Por haber sido fiel a su misión que le había encomendado el Padre (el amor, la entrega a los hombres), Jesús murió en la cruz. Nos dice el Evangelio: «Mientras comían, Jesús tomó pan, pronunció la bendición, lo partió y lo dio a sus discípulos, diciendo: Tomen y coman; esto es mi Cuerpo.’ Después tomó una copa, dio gracias y se la pasó diciendo: ‘Beban todos de ella: esto es mi sangre, la sangre de la Alianza, que es derramada por una muchedumbre, para el perdón de sus pecados» (Le 22, 19-20).
El pan es ya el Cuerpo de Jesús, el vino es ya la Sangre de Jesús. Al día siguiente, lo mataron en la cruz. Su muerte fue el fruto maduro de una vida vivida ‘en espíritu y verdad’ (Jn 4, 23). Una vida convertida en «servicio de amor», en entrega continua, en sacrificio en bien de los demás; así también fue su muerte.
En la Eucaristía se participa de la alianza de Jesús en la ultima cena y nos unimos a Él en el sacrificio del calvario.
La palabra Eucaristía ha prevalecido en el uso cristiano para designar la acción instituida por Jesús la víspera de su muerte. Jesús hizo de su vida una oblación, una entrega sin reservas. Y esa entrega no era sino el sacramento del amor que el Padre nos tiene: «¡Tanto amó Dios al mundo que le dio a su Hijo único “(Jn 3, 16)! El Padre se volcó sobre la humanidad; derramó sobre ella su amor, misericordia y bondad. Las expresiones del amor de Jesús hacia los hombres y mujeres fueron múltiples: Su predicación, sus gestos simbólicos, sus acciones transformadoras, sus milagros, su estilo de vida, su servicio y solidaridad proclaman el amor del Padre hacia la humanidad. Lo importante de la Última Cena fue el encuentro por parte de Jesús; este encuentro alcanzó su máxima intimidad en el gesto de la entrega de su Cuerpo y Sangre y en el gesto del servicio al lavarles los pies a los discípulos.
Jesús vivió acercándose cada vez más al hombre, a la mujer, a la gente; hizo de su vida un proyecto de cercanía, servicio y entrega, que no fue como el sacerdote o el levita que pasaron de largo al ver al hombre que habían asaltado, sino como el samaritano que se acerca, que toca, que cura… (ver Lc 10, 25-35). Se hizo cercano en el Cenáculo. Encontró en el pan y el vino los símbolos de sí mismo, entregándose por su pueblo, y en el gesto del lavatorio de los pies, un testimonio de que los seguidores de Jesús somos servidores que entregan su vida a favor de los demás. La Eucaristía nos fortalece, nos alimenta, nos comunica la vida de Dios en Jesús sacramentado, y nos capacita para hacer de la propia vida una vida entregada, donada al servicio de las demás personas. La Eucaristía nos impulsa a vivir este espíritu de servicio a todos los hombres y mujeres.

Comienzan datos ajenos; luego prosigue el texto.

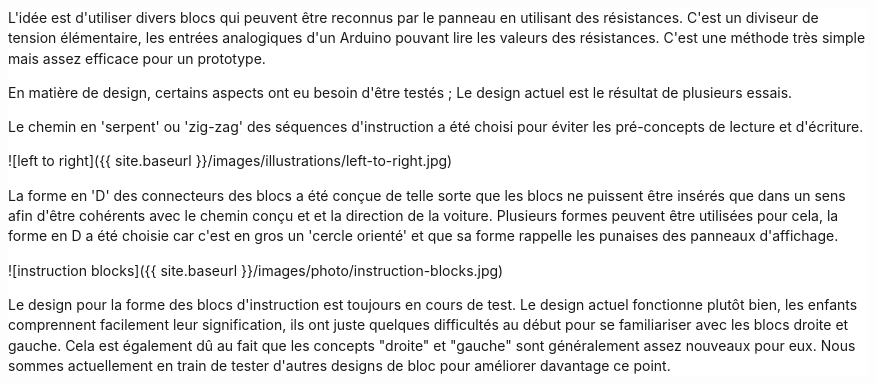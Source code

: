 L'idée est d'utiliser divers blocs qui peuvent être reconnus par le panneau en utilisant des résistances. C'est un diviseur de tension élémentaire, les entrées analogiques d'un Arduino pouvant lire les valeurs des résistances. C'est une méthode très simple mais assez efficace pour un prototype.

En matière de design, certains aspects ont eu besoin d'être testés ; Le design actuel est le résultat de plusieurs essais.

Le chemin en 'serpent' ou 'zig-zag' des séquences d'instruction a été choisi pour éviter les pré-concepts de lecture et d'écriture. 

![left to right]({{ site.baseurl }}/images/illustrations/left-to-right.jpg)

La forme en 'D' des connecteurs des blocs a été conçue de telle sorte que les blocs ne puissent être insérés que dans un sens afin d'être cohérents avec le chemin conçu et et la direction de la voiture. Plusieurs formes peuvent être utilisées pour cela, la forme en D a été choisie car c'est en gros un 'cercle orienté' et que sa forme rappelle les punaises des panneaux d'affichage.

![instruction blocks]({{ site.baseurl }}/images/photo/instruction-blocks.jpg)

Le design pour la forme des blocs d'instruction est toujours en cours de test. Le design actuel fonctionne plutôt bien, les enfants comprennent facilement leur signification, ils ont juste quelques difficultés au début pour se familiariser avec les blocs droite et gauche. Cela est également dû au fait que les concepts "droite" et "gauche" sont généralement assez nouveaux pour eux. Nous sommes actuellement en train de tester d'autres designs de bloc pour améliorer davantage ce point.

<div class="videoWrapper">
	<iframe src="//player.vimeo.com/video/50570097" frameborder="0" webkitallowfullscreen="true" mozallowfullscreen="true"  allowfullscreen="true">
        
    </iframe>
</div>

A l'origine le robot était une voiture jouet. Une forme très compliquée et chronophage à produire car il s'agissait de multiples couches coupées au laser et collées entre elles puis poncées pendant des heures. La voiture avait un autre grand défaut, c'était très orienté garçon. Nous souhaitions éviter d'entrer dans le débat au sujet des fabricants de jouets critiqués pour leur production orientée garçon. Nous voulions rester neutres, sans créer un jouet spécialement pour garçon ou fille, et avons donc  opté pour une forme géométrique très neutre, une boite.

Un nom a été donné à cette petite boite, ainsi qu'une personnalité et une visage souriant, la rendant plus attrayante pour les enfants. Le robot s'appelle Cubetto (petit cube en italien). L'idée avec Cubetto est aussi de créer un module basique pouvant être développé et personnalisé facilement par la suite.

![cubetto]({{ site.baseurl }}/images/photo/cubetto.jpg)

##3. Pour commencer

###3.1 Les bases

Primo est composé de trois parties : un panneau de contrôle, Cubetto et un jeu de blocs d'instruction. Les enfants interagissent avec le panneau de contrôle en plaçant des blocs d'instruction dans les trous pour créer une séquence (un programme) que Cubetto exécute.

Il y a quatre types d'instruction, ce qui signifie que 4 résistances de différentes valeurs peuvent être utilisées, potentiellement assez éloignées les unes des autres.
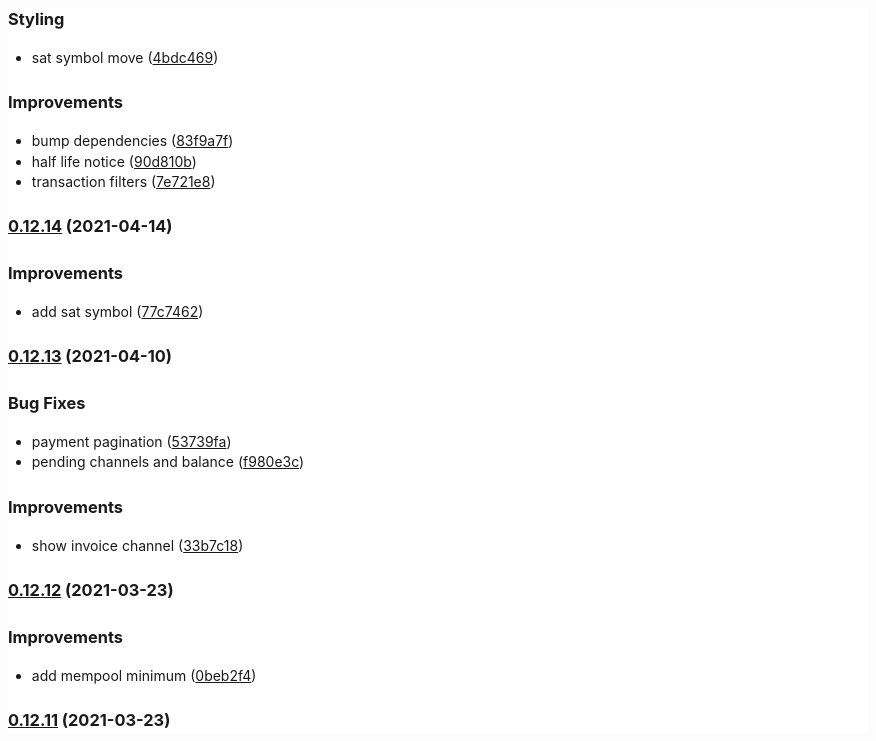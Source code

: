 
### Styling

* sat symbol move ([4bdc469](https://github.com/apotdevin/thunderhub/commit/4bdc46945100de922ec268b15fabef4e5822e9cd))


### Improvements

* bump dependencies ([83f9a7f](https://github.com/apotdevin/thunderhub/commit/83f9a7f24ba54a9e1bbfc3fe809ffdda4dfa1e84))
* half life notice ([90d810b](https://github.com/apotdevin/thunderhub/commit/90d810b6e6bfb7c22f0fa02d17bb73da4c8da3b6))
* transaction filters ([7e721e8](https://github.com/apotdevin/thunderhub/commit/7e721e8439a5dcaf8f8053d91494e5fa295f8cf6))

### [0.12.14](https://github.com/apotdevin/thunderhub/compare/v0.12.13...v0.12.14) (2021-04-14)


### Improvements

* add sat symbol ([77c7462](https://github.com/apotdevin/thunderhub/commit/77c7462430cf24988329d64f85e6c3d6c6d75807))

### [0.12.13](https://github.com/apotdevin/thunderhub/compare/v0.12.12...v0.12.13) (2021-04-10)


### Bug Fixes

* payment pagination ([53739fa](https://github.com/apotdevin/thunderhub/commit/53739fad5799b44fea2702e8ed710512764d61e6))
* pending channels and balance ([f980e3c](https://github.com/apotdevin/thunderhub/commit/f980e3c25628a08f0eedae45c4ec9063e42ebd0f))


### Improvements

* show invoice channel ([33b7c18](https://github.com/apotdevin/thunderhub/commit/33b7c1887f5fa0e3fe7e7a164d1dc1d967f60e2f))

### [0.12.12](https://github.com/apotdevin/thunderhub/compare/v0.12.11...v0.12.12) (2021-03-23)


### Improvements

* add mempool minimum ([0beb2f4](https://github.com/apotdevin/thunderhub/commit/0beb2f4667c2e6335d7bf95ce4146cf837d4f80b))

### [0.12.11](https://github.com/apotdevin/thunderhub/compare/v0.12.10...v0.12.11) (2021-03-23)
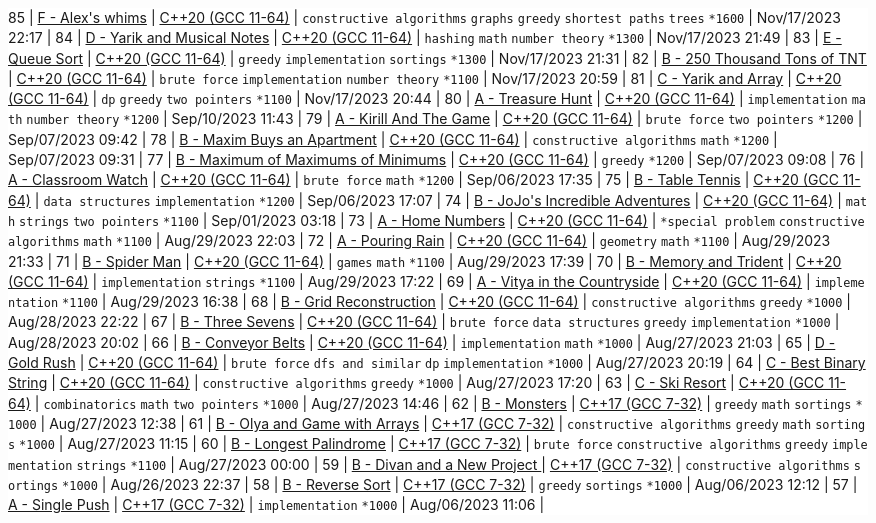 85 | [F - Alex's whims](https://codeforces.com/contest/1899/problem/F) | [C++20 (GCC 11-64)](./codeforces/1899/F.cpp) | `constructive algorithms` `graphs` `greedy` `shortest paths` `trees` `*1600` | Nov/17/2023 22:17 | 
84 | [D - Yarik and Musical Notes](https://codeforces.com/contest/1899/problem/D) | [C++20 (GCC 11-64)](./codeforces/1899/D.cpp) | `hashing` `math` `number theory` `*1300` | Nov/17/2023 21:49 | 
83 | [E - Queue Sort](https://codeforces.com/contest/1899/problem/E) | [C++20 (GCC 11-64)](./codeforces/1899/E.cpp) | `greedy` `implementation` `sortings` `*1300` | Nov/17/2023 21:31 | 
82 | [B - 250 Thousand Tons of TNT](https://codeforces.com/contest/1899/problem/B) | [C++20 (GCC 11-64)](./codeforces/1899/B.cpp) | `brute force` `implementation` `number theory` `*1100` | Nov/17/2023 20:59 | 
81 | [C - Yarik and Array](https://codeforces.com/contest/1899/problem/C) | [C++20 (GCC 11-64)](./codeforces/1899/C.cpp) | `dp` `greedy` `two pointers` `*1100` | Nov/17/2023 20:44 | 
80 | [A - Treasure Hunt](https://codeforces.com/contest/817/problem/A) | [C++20 (GCC 11-64)](./codeforces/817/A.cpp) | `implementation` `math` `number theory` `*1200` | Sep/10/2023 11:43 | 
79 | [A - Kirill And The Game](https://codeforces.com/contest/842/problem/A) | [C++20 (GCC 11-64)](./codeforces/842/A.cpp) | `brute force` `two pointers` `*1200` | Sep/07/2023 09:42 | 
78 | [B - Maxim Buys an Apartment](https://codeforces.com/contest/854/problem/B) | [C++20 (GCC 11-64)](./codeforces/854/B.cpp) | `constructive algorithms` `math` `*1200` | Sep/07/2023 09:31 | 
77 | [B - Maximum of Maximums of Minimums](https://codeforces.com/contest/870/problem/B) | [C++20 (GCC 11-64)](./codeforces/870/B.cpp) | `greedy` `*1200` | Sep/07/2023 09:08 | 
76 | [A - Classroom Watch](https://codeforces.com/contest/875/problem/A) | [C++20 (GCC 11-64)](./codeforces/875/A.cpp) | `brute force` `math` `*1200` | Sep/06/2023 17:35 | 
75 | [B - Table Tennis](https://codeforces.com/contest/879/problem/B) | [C++20 (GCC 11-64)](./codeforces/879/B.cpp) | `data structures` `implementation` `*1200` | Sep/06/2023 17:07 | 
74 | [B - JoJo's Incredible Adventures](https://codeforces.com/contest/1820/problem/B) | [C++20 (GCC 11-64)](./codeforces/1820/B.cpp) | `math` `strings` `two pointers` `*1100` | Sep/01/2023 03:18 | 
73 | [A - Home Numbers](https://codeforces.com/contest/638/problem/A) | [C++20 (GCC 11-64)](./codeforces/638/A.cpp) | `*special problem` `constructive algorithms` `math` `*1100` | Aug/29/2023 22:03 | 
72 | [A - Pouring Rain](https://codeforces.com/contest/667/problem/A) | [C++20 (GCC 11-64)](./codeforces/667/A.cpp) | `geometry` `math` `*1100` | Aug/29/2023 21:33 | 
71 | [B - Spider Man](https://codeforces.com/contest/705/problem/B) | [C++20 (GCC 11-64)](./codeforces/705/B.cpp) | `games` `math` `*1100` | Aug/29/2023 17:39 | 
70 | [B - Memory and Trident](https://codeforces.com/contest/712/problem/B) | [C++20 (GCC 11-64)](./codeforces/712/B.cpp) | `implementation` `strings` `*1100` | Aug/29/2023 17:22 | 
69 | [A - Vitya in the Countryside](https://codeforces.com/contest/719/problem/A) | [C++20 (GCC 11-64)](./codeforces/719/A.cpp) | `implementation` `*1100` | Aug/29/2023 16:38 | 
68 | [B - Grid Reconstruction](https://codeforces.com/contest/1816/problem/B) | [C++20 (GCC 11-64)](./codeforces/1816/B.cpp) | `constructive algorithms` `greedy` `*1000` | Aug/28/2023 22:22 | 
67 | [B - Three Sevens](https://codeforces.com/contest/1798/problem/B) | [C++20 (GCC 11-64)](./codeforces/1798/B.cpp) | `brute force` `data structures` `greedy` `implementation` `*1000` | Aug/28/2023 20:02 | 
66 | [B - Conveyor Belts](https://codeforces.com/contest/1811/problem/B) | [C++20 (GCC 11-64)](./codeforces/1811/B.cpp) | `implementation` `math` `*1000` | Aug/27/2023 21:03 | 
65 | [D - Gold Rush](https://codeforces.com/contest/1829/problem/D) | [C++20 (GCC 11-64)](./codeforces/1829/D.cpp) | `brute force` `dfs and similar` `dp` `implementation` `*1000` | Aug/27/2023 20:19 | 
64 | [C - Best Binary String](https://codeforces.com/contest/1837/problem/C) | [C++20 (GCC 11-64)](./codeforces/1837/C.cpp) | `constructive algorithms` `greedy` `*1000` | Aug/27/2023 17:20 | 
63 | [C - Ski Resort](https://codeforces.com/contest/1840/problem/C) | [C++20 (GCC 11-64)](./codeforces/1840/C.cpp) | `combinatorics` `math` `two pointers` `*1000` | Aug/27/2023 14:46 | 
62 | [B - Monsters](https://codeforces.com/contest/1849/problem/B) | [C++17 (GCC 7-32)](./codeforces/1849/B.cpp) | `greedy` `math` `sortings` `*1000` | Aug/27/2023 12:38 | 
61 | [B - Olya and Game with Arrays](https://codeforces.com/contest/1859/problem/B) | [C++17 (GCC 7-32)](./codeforces/1859/B.cpp) | `constructive algorithms` `greedy` `math` `sortings` `*1000` | Aug/27/2023 11:15 | 
60 | [B - Longest Palindrome](https://codeforces.com/contest/1304/problem/B) | [C++17 (GCC 7-32)](./codeforces/1304/B.cpp) | `brute force` `constructive algorithms` `greedy` `implementation` `strings` `*1100` | Aug/27/2023 00:00 | 
59 | [B - Divan and a New Project ](https://codeforces.com/contest/1614/problem/B) | [C++17 (GCC 7-32)](./codeforces/1614/B.cpp) | `constructive algorithms` `sortings` `*1000` | Aug/26/2023 22:37 | 
58 | [B - Reverse Sort](https://codeforces.com/contest/1605/problem/B) | [C++17 (GCC 7-32)](./codeforces/1605/B.cpp) | `greedy` `sortings` `*1000` | Aug/06/2023 12:12 | 
57 | [A - Single Push](https://codeforces.com/contest/1253/problem/A) | [C++17 (GCC 7-32)](./codeforces/1253/A.cpp) | `implementation` `*1000` | Aug/06/2023 11:06 | 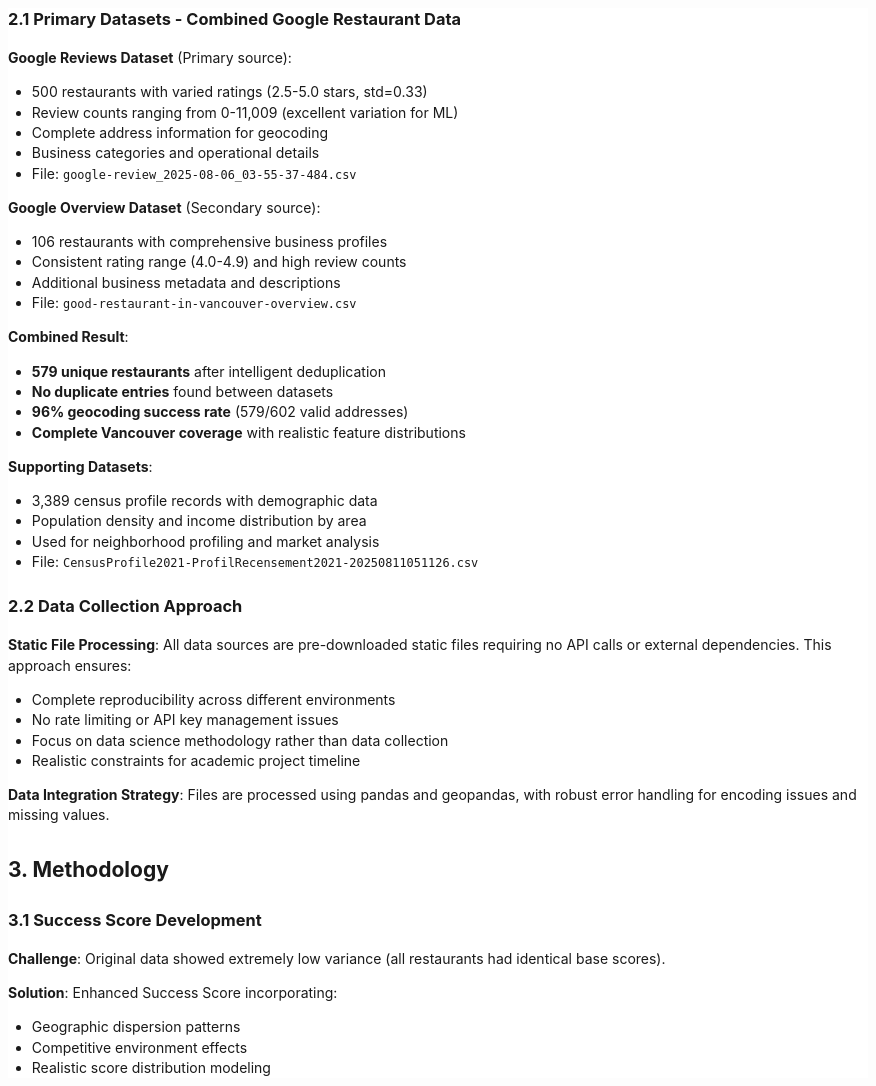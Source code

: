 ### 2.1 Primary Datasets - Combined Google Restaurant Data

**Google Reviews Dataset** (Primary source):

- 500 restaurants with varied ratings (2.5-5.0 stars, std=0.33)
- Review counts ranging from 0-11,009 (excellent variation for ML)
- Complete address information for geocoding
- Business categories and operational details
- File: `google-review_2025-08-06_03-55-37-484.csv`

**Google Overview Dataset** (Secondary source):

- 106 restaurants with comprehensive business profiles
- Consistent rating range (4.0-4.9) and high review counts
- Additional business metadata and descriptions
- File: `good-restaurant-in-vancouver-overview.csv`

**Combined Result**:

- **579 unique restaurants** after intelligent deduplication
- **No duplicate entries** found between datasets
- **96% geocoding success rate** (579/602 valid addresses)
- **Complete Vancouver coverage** with realistic feature distributions

**Supporting Datasets**:

- 3,389 census profile records with demographic data
- Population density and income distribution by area
- Used for neighborhood profiling and market analysis
- File: `CensusProfile2021-ProfilRecensement2021-20250811051126.csv`

### 2.2 Data Collection Approach

**Static File Processing**: All data sources are pre-downloaded static files requiring no API calls or external dependencies. This approach ensures:

- Complete reproducibility across different environments
- No rate limiting or API key management issues
- Focus on data science methodology rather than data collection
- Realistic constraints for academic project timeline

**Data Integration Strategy**: Files are processed using pandas and geopandas, with robust error handling for encoding issues and missing values.

## 3. Methodology

### 3.1 Success Score Development

**Challenge**: Original data showed extremely low variance (all restaurants had identical base scores).

**Solution**: Enhanced Success Score incorporating:

- Geographic dispersion patterns
- Competitive environment effects
- Realistic score distribution modeling
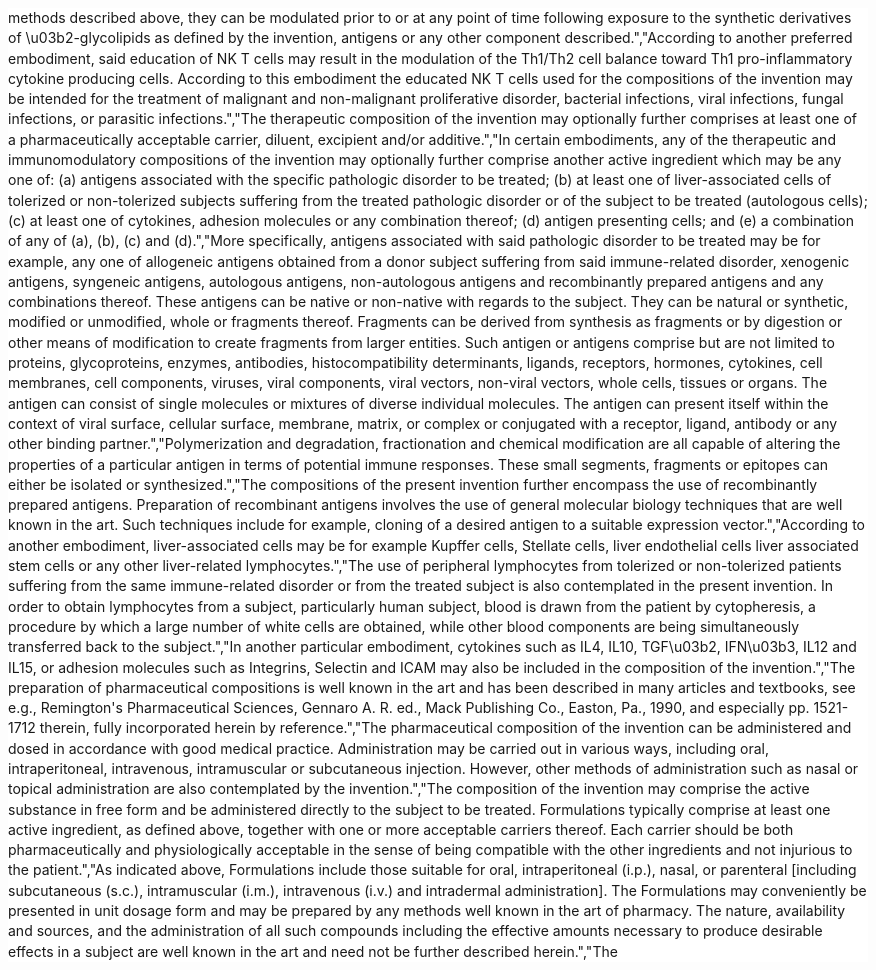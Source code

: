 methods described above, they can be modulated prior to or at any point of time following exposure to the synthetic derivatives of \u03b2-glycolipids as defined by the invention, antigens or any other component described.","According to another preferred embodiment, said education of NK T cells may result in the modulation of the Th1\/Th2 cell balance toward Th1 pro-inflammatory cytokine producing cells. According to this embodiment the educated NK T cells used for the compositions of the invention may be intended for the treatment of malignant and non-malignant proliferative disorder, bacterial infections, viral infections, fungal infections, or parasitic infections.","The therapeutic composition of the invention may optionally further comprises at least one of a pharmaceutically acceptable carrier, diluent, excipient and\/or additive.","In certain embodiments, any of the therapeutic and immunomodulatory compositions of the invention may optionally further comprise another active ingredient which may be any one of: (a) antigens associated with the specific pathologic disorder to be treated; (b) at least one of liver-associated cells of tolerized or non-tolerized subjects suffering from the treated pathologic disorder or of the subject to be treated (autologous cells); (c) at least one of cytokines, adhesion molecules or any combination thereof; (d) antigen presenting cells; and (e) a combination of any of (a), (b), (c) and (d).","More specifically, antigens associated with said pathologic disorder to be treated may be for example, any one of allogeneic antigens obtained from a donor subject suffering from said immune-related disorder, xenogenic antigens, syngeneic antigens, autologous antigens, non-autologous antigens and recombinantly prepared antigens and any combinations thereof. These antigens can be native or non-native with regards to the subject. They can be natural or synthetic, modified or unmodified, whole or fragments thereof. Fragments can be derived from synthesis as fragments or by digestion or other means of modification to create fragments from larger entities. Such antigen or antigens comprise but are not limited to proteins, glycoproteins, enzymes, antibodies, histocompatibility determinants, ligands, receptors, hormones, cytokines, cell membranes, cell components, viruses, viral components, viral vectors, non-viral vectors, whole cells, tissues or organs. The antigen can consist of single molecules or mixtures of diverse individual molecules. The antigen can present itself within the context of viral surface, cellular surface, membrane, matrix, or complex or conjugated with a receptor, ligand, antibody or any other binding partner.","Polymerization and degradation, fractionation and chemical modification are all capable of altering the properties of a particular antigen in terms of potential immune responses. These small segments, fragments or epitopes can either be isolated or synthesized.","The compositions of the present invention further encompass the use of recombinantly prepared antigens. Preparation of recombinant antigens involves the use of general molecular biology techniques that are well known in the art. Such techniques include for example, cloning of a desired antigen to a suitable expression vector.","According to another embodiment, liver-associated cells may be for example Kupffer cells, Stellate cells, liver endothelial cells liver associated stem cells or any other liver-related lymphocytes.","The use of peripheral lymphocytes from tolerized or non-tolerized patients suffering from the same immune-related disorder or from the treated subject is also contemplated in the present invention. In order to obtain lymphocytes from a subject, particularly human subject, blood is drawn from the patient by cytopheresis, a procedure by which a large number of white cells are obtained, while other blood components are being simultaneously transferred back to the subject.","In another particular embodiment, cytokines such as IL4, IL10, TGF\u03b2, IFN\u03b3, IL12 and IL15, or adhesion molecules such as Integrins, Selectin and ICAM may also be included in the composition of the invention.","The preparation of pharmaceutical compositions is well known in the art and has been described in many articles and textbooks, see e.g., Remington's Pharmaceutical Sciences, Gennaro A. R. ed., Mack Publishing Co., Easton, Pa., 1990, and especially pp. 1521-1712 therein, fully incorporated herein by reference.","The pharmaceutical composition of the invention can be administered and dosed in accordance with good medical practice. Administration may be carried out in various ways, including oral, intraperitoneal, intravenous, intramuscular or subcutaneous injection. However, other methods of administration such as nasal or topical administration are also contemplated by the invention.","The composition of the invention may comprise the active substance in free form and be administered directly to the subject to be treated. Formulations typically comprise at least one active ingredient, as defined above, together with one or more acceptable carriers thereof. Each carrier should be both pharmaceutically and physiologically acceptable in the sense of being compatible with the other ingredients and not injurious to the patient.","As indicated above, Formulations include those suitable for oral, intraperitoneal (i.p.), nasal, or parenteral [including subcutaneous (s.c.), intramuscular (i.m.), intravenous (i.v.) and intradermal administration]. The Formulations may conveniently be presented in unit dosage form and may be prepared by any methods well known in the art of pharmacy. The nature, availability and sources, and the administration of all such compounds including the effective amounts necessary to produce desirable effects in a subject are well known in the art and need not be further described herein.","The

Los principales efectos de la Sagrada Eucaristía en el alma de quien la recibe con fe, porque por muy difícil que parezca la vida, aunque tengamos muchos problemas y se nos cierren los caminos, nos queda el refugio de esa fe. La Sagrada Comunión nos fortalece para luchar en la vida.
La comunión es fuente de energía, la fuerza de la Iglesia Católica, la adquiere del Cuerpo y Sangre de Cristo nuestro Señor.
Otro efecto de la Eucaristía en el alma de quien la recibe con fe, es que el pensamiento de la muerte ya no debe quebrantarle, porque quien come Su Carne y bebe Su Sangre tendrá vida eterna y Él lo resucitará en el último día. Palabras magníficas, palabras santas, palabras de vida pronunciadas por Cristo que traspasó triunfalmente la puerta de la muerte para resucitar a la vida eterna.
Es el sagrado banquete en que recibimos el Cuerpo y la Sangre de Cristo, en que celebramos el memorial de Su Muerte y Su Resurrección, lo que nos llena de gracia al recibir la palabra de la Gloria Futura.
Gloria al Padre al Hijo y al Espíritu Santo, te alabamos, te adoramos, te bendecimos te damos gracias.